The Fed now predicts the economy will grow at a scant 1.6% to 1.7% for 2011. For 2012, it thinks growth will range between 2.5% and 2.9%. Both forecasts are roughly a full percentage point lower than its June forecast.
The Fed sees unemployment of between 8.5% and 8.7% next year, which compares to its forecast made in June of unemployment dropping in 2012 to as low as 7.8%. The rate is now 9.1%.
Even so, the Fed said after its policy meeting that the economy had improved since nearly stalling in the spring. As a result, it is putting off any new actions so it can gauge the impact of steps already taken.
Fed policymakers made the announcement after a two-day meeting.
In a statement, the officials said consumers have stepped up spending. Still, they said the economy continues to face significant risks, including the debt crisis and risk of recession in Europe.

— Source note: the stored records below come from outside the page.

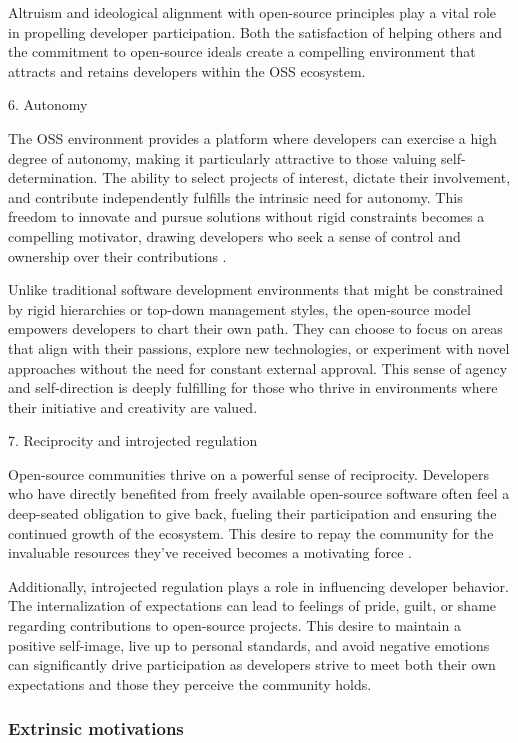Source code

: Altruism and ideological alignment with open-source principles play a vital role in propelling developer participation. Both the satisfaction of helping others and the commitment to open-source ideals create a compelling environment that attracts and retains developers within the OSS ecosystem.

6. Autonomy

The OSS environment provides a platform where developers can exercise a high degree of autonomy, making it particularly attractive to those valuing self-determination. The ability to select projects of interest, dictate their involvement, and contribute independently fulfills the intrinsic need for autonomy. This freedom to innovate and pursue solutions without rigid constraints becomes a compelling motivator, drawing developers who seek a sense of control and ownership over their contributions \citep{16ke2008motivations}.

Unlike traditional software development environments that might be constrained by rigid hierarchies or top-down management styles, the open-source model empowers developers to chart their own path. They can choose to focus on areas that align with their passions, explore new technologies, or experiment with novel approaches without the need for constant external approval.  This sense of agency and self-direction is deeply fulfilling for those who thrive in environments where their initiative and creativity are valued.

7. Reciprocity and introjected regulation

Open-source communities thrive on a powerful sense of reciprocity. Developers who have directly benefited from freely available open-source software often feel a deep-seated obligation to give back, fueling their participation and ensuring the continued growth of the ecosystem. This desire to repay the community for the invaluable resources they've received becomes a motivating force \citep{11gerosa2021shifting,13li2012leadership}.

Additionally, introjected regulation plays a role in influencing developer behavior. The internalization of expectations can lead to feelings of pride, guilt, or shame regarding contributions to open-source projects. This desire to maintain a positive self-image, live up to personal standards, and avoid negative emotions can significantly drive participation as developers strive to meet both their own expectations and those they perceive the community holds.

\subsubsection{Extrinsic motivations}

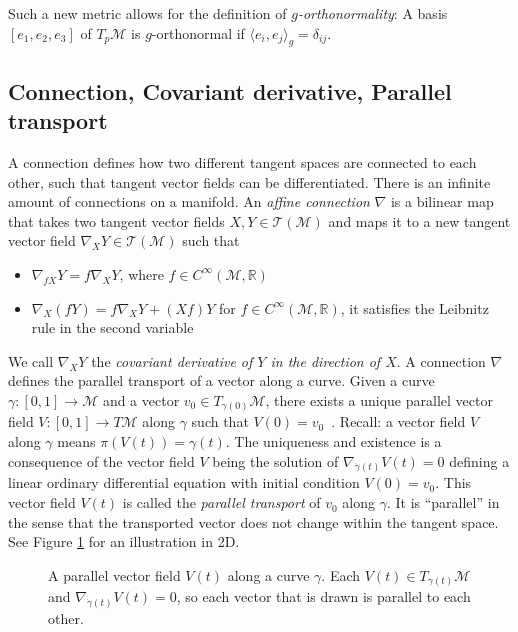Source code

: \documentclass[../thesis.tex]{subfiles}
\begin{document}
Such a new metric allows for the definition of \emph{$g$-orthonormality}:
A basis $[e_1, e_2, e_3]$ of $T_p\mathcal{M}$ is $g$-orthonormal if $\langle e_i, e_j \rangle_g = \delta_{ij}$.

\subsection{Connection, Covariant derivative, Parallel transport}
A connection defines how two different tangent spaces are connected to each other, such that tangent vector fields
can be differentiated. There is an infinite amount of connections on a manifold.
An \emph{affine connection} $\nabla$ is a bilinear map that takes two tangent vector fields $X,Y \in \mathcal{T}(\mathcal{M})$ and maps it
to a new tangent vector field $\nabla_XY \in \mathcal{T}(\mathcal{M})$ such that
\begin{itemize}
  \item $\nabla_{fX}Y = f \nabla_XY$, where $f\in C^{\infty}(\mathcal{M}, \mathbb{R})$
  \item $\nabla_X(fY) = f\nabla_XY + (Xf)Y$ for $f\in C^{\infty}(\mathcal{M}, \mathbb{R})$, it satisfies the Leibnitz rule in the second variable
\end{itemize}
We call $\nabla_XY$ the \emph{covariant derivative of $Y$ in the direction of $X$}.
A connection $\nabla$ defines the parallel transport
of a vector along a curve. Given a curve $\gamma: [0,1] \to \mathcal{M}$ and
a vector $v_0 \in T_{\gamma(0)}\mathcal{M}$, there exists a unique parallel vector field $V: [0,1] \to T\mathcal{M}$ along $\gamma$
such that $V(0) = v_0$~\cite{LeeCurvature}.
Recall: a vector field $V$ along $\gamma$ means $\pi(V(t))=\gamma(t)$.
The uniqueness and existence is a consequence of the vector field $V$ being the solution
of $\nabla_{\dot{\gamma}(t)}V(t) = 0$ defining a linear ordinary differential equation with initial condition
$V(0)=v_0$. This vector field $V(t)$ is called the \emph{parallel transport} of $v_0$ along $\gamma$.
It is ``parallel'' in the sense that the transported vector does not change within the tangent space.
See Figure \ref{fig:vectorfield} for an illustration in 2D.
\begin{figure}[htb]
  \centering
  \def\svgwidth{20em}
  
  \caption{A parallel vector field $V(t)$ along a curve $\gamma$. Each $V(t)\in T_{\gamma(t)}\mathcal{M}$ and
  $\nabla_{\dot{\gamma}(t)}V(t) = 0$, so each vector that is drawn is parallel to each other.}
  \label{fig:vectorfield}
\end{figure}
\end{document}
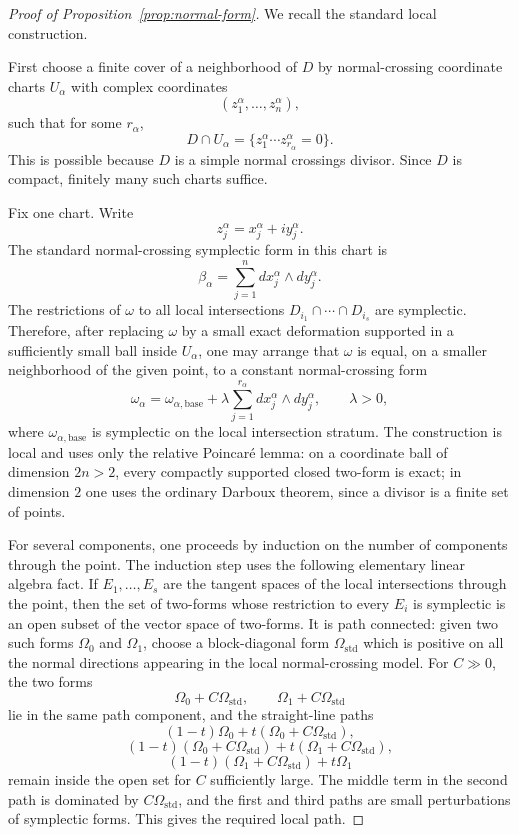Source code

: \documentclass{amsart}
\theoremstyle{definition}
\begin{document}
\begin{proof}[Proof of Proposition~\ref{prop:normal-form}]
We recall the standard local construction.

First choose a finite cover of a neighborhood of $D$ by normal-crossing coordinate charts
$U_\alpha$ with complex coordinates
\[
(z_1^\alpha,\dots,z_n^\alpha),
\]
such that for some $r_\alpha$,
\[
D\cap U_\alpha
=
\{z_1^\alpha\cdots z_{r_\alpha}^\alpha=0\}.
\]
This is possible because $D$ is a simple normal crossings divisor. Since $D$ is compact,
finitely many such charts suffice.

Fix one chart. Write
\[
z_j^\alpha=x_j^\alpha+i y_j^\alpha .
\]
The standard normal-crossing symplectic form in this chart is
\[
\beta_\alpha
=
\sum_{j=1}^n dx_j^\alpha\wedge dy_j^\alpha .
\]
The restrictions of $\omega$ to all local intersections
$D_{i_1}\cap\cdots\cap D_{i_s}$ are symplectic. Therefore, after replacing
$\omega$ by a small exact deformation supported in a sufficiently small ball inside
$U_\alpha$, one may arrange that $\omega$ is equal, on a smaller neighborhood of the
given point, to a constant normal-crossing form
\[
\omega_{\alpha}
=
\omega_{\alpha,\mathrm{base}}
+
\lambda\sum_{j=1}^{r_\alpha}dx_j^\alpha\wedge dy_j^\alpha,
\qquad \lambda>0,
\]
where $\omega_{\alpha,\mathrm{base}}$ is symplectic on the local intersection stratum.
The construction is local and uses only the relative Poincar\'e lemma: on a coordinate ball
of dimension $2n>2$, every compactly supported closed two-form is exact; in dimension $2$
one uses the ordinary Darboux theorem, since a divisor is a finite set of points.

For several components, one proceeds by induction on the number of components through the
point. The induction step uses the following elementary linear algebra fact. If
$E_1,\dots,E_s$ are the tangent spaces of the local intersections through the point, then
the set of two-forms whose restriction to every $E_i$ is symplectic is an open subset of
the vector space of two-forms. It is path connected: given two such forms $\Omega_0$ and
$\Omega_1$, choose a block-diagonal form $\Omega_{\mathrm{std}}$ which is positive on all
the normal directions appearing in the local normal-crossing model. For $C\gg 0$, the two
forms
\[
\Omega_0+C\Omega_{\mathrm{std}},\qquad
\Omega_1+C\Omega_{\mathrm{std}}
\]
lie in the same path component, and the straight-line paths
\[
(1-t)\Omega_0+t(\Omega_0+C\Omega_{\mathrm{std}}),
\]
\[
(1-t)(\Omega_0+C\Omega_{\mathrm{std}})
+t(\Omega_1+C\Omega_{\mathrm{std}}),
\]
\[
(1-t)(\Omega_1+C\Omega_{\mathrm{std}})+t\Omega_1
\]
remain inside the open set for $C$ sufficiently large. The middle term in the second path
is dominated by $C\Omega_{\mathrm{std}}$, and the first and third paths are small
perturbations of symplectic forms. This gives the required local path.


\end{proof}
\end{document}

The Fed left open the possibility of taking further steps later to try to boost the sluggish economy. But it gave no hint as to what those moves might be.
"They're noting the better growth numbers but remain pretty cautious," said Michael Feroli, a former Fed economist now with JPMorgan Chase. "They're not celebrating by any means, which probably is appropriate."
The vote was 9-1. Charles Evans, the president of the Chicago Federal Reserve Bank, dissented. The statement said Mr Evans wanted to take stronger action to try to boost the economy.
The vote was a shift from the previous two Fed meetings, when three members had dissented for the opposite reason: They opposed the Fed's continued efforts to keep rates at super-lows, for fear it could ignite inflation. Those three members, known as inflation "hawks", dropped their opposition this time.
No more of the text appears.